NEW DELHI, Dec 27 2004 (IPS) - Fresh tremors Monday prompted scientists to warn people living around the Bay of Bengal to stay inland from the coasts devastated by Sunday’s tsunamis, which have killed more than 15,000 people in South and South-east Asia.

The death toll is expected to rise further as the extent of the disaster sinks in, casting a pall over yearend celebrations across the region.

Disaster teams have bucked down to work in the countries hit by the tsunamis that in some cases reached 10 metres high – southern India, Indonesia, Sri Lanka, Thailand, Malaysia and the Maldives.

‘’We recorded fresh tremors with a magnitude of 6.0 on the Richter scale and have issued warnings to people to stay at least two kilometres away from the coasts,’’ A K Shukla, director of the Indian Meteorological Department (IMD) inland, also told IPS.

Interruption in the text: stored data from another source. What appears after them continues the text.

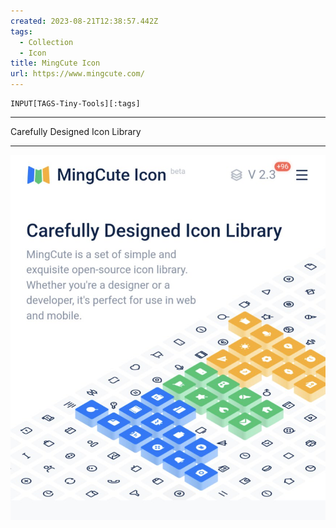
 ```yaml
---
created: 2023-08-21T12:38:57.442Z
tags: 
  - Collection
  - Icon
title: MingCute Icon
url: https://www.mingcute.com/
---
```

```meta-bind
INPUT[TAGS-Tiny-Tools][:tags]
```

___
Carefully Designed Icon Library
___

![](_attachments/mingcute-icon.jpg)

For their part, Indonesian officials said more than 60 aftershocks have been recorded as of Monday morning.

Shukla warned of a series of aftershocks following Sunday’s twin earthquakes. The first, measuring 8.5 on the Richter, struck off Aceh province in Indonesia’s Sumatra island and was followed by another of slightly lesser intensity near the Andaman and Nicobar Islands, which lie 300 km to the north of Sumatra and 1,200 km east of Chennai, India.

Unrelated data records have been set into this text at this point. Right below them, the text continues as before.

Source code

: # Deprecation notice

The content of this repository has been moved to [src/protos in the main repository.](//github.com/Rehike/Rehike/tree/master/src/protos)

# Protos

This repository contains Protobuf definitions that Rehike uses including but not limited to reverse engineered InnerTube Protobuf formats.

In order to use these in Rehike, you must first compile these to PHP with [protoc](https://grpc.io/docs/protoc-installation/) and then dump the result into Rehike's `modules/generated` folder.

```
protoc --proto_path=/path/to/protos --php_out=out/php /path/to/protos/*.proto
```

However, the U.S. Geological Survey spoke of a single earthquake registered west of Sumatra and measuring 9.0 on the Richter scale Sunday.

News reports on Monday quoted S B Deol, police chief on the Andaman and Nicobar islands, which have a population of 45,000 people, as saying 3,000 people have been confirmed dead.

The overall death count in India stood at more than 4,200 as of 0900 GMT. Elsewhere in the countries around the Bay of Bengal, Sri Lanka’s death toll was at more than 5,800 people. The Indonesian government put the number of its dead at 4,448 people, most of them in the capital of Aceh, closest to the epicentre of the quake.

Tsunamis triggered by the undersea quakes rolled across the Bay of Bengal to pummel the south Indian state of Tamil Nadu and Sri Lanka.

As of Monday afternoon, Thailand, whose tourist beaches turned from holiday resorts into scenes of death and destruction, reported 839 deaths, Malaysia 44, the Maldives 32 and Bangladesh two.

India and Sri Lanka are not covered by the United States’ Pacific Tsunami Warning Centre, which might have warned coastal communities in these countries of tsunamis.

Indian scientists and administrators said they were caught completely by surprise. ‘’This is a new phenomenon for us and although we had indications, we were just not prepared for a tsunami,’’ said R S Dattatreyam of the IMD. The same applies to adjacent Sri Lanka, which lies just off the southern Indian state of Tamil Nadu.

‘’In India, tsunamis are not a well-studied subject. It’s such a rare phenomenon that at a national level no assessment has been done so far to mark the coastal villages and ports that are vulnerable to this phenomenon,’’ said Mihir Bhatt, director of Disaster Mitigation Institute.

Indian authorities began Monday a massive rescue and relief operation covering coastal Tamil Nadu and including Sri Lanka. The cabinet went into session to thrash out a strategy to cope with the aftermath of one of the worst natural disasters to hit the southern part of the peninsula in recent times.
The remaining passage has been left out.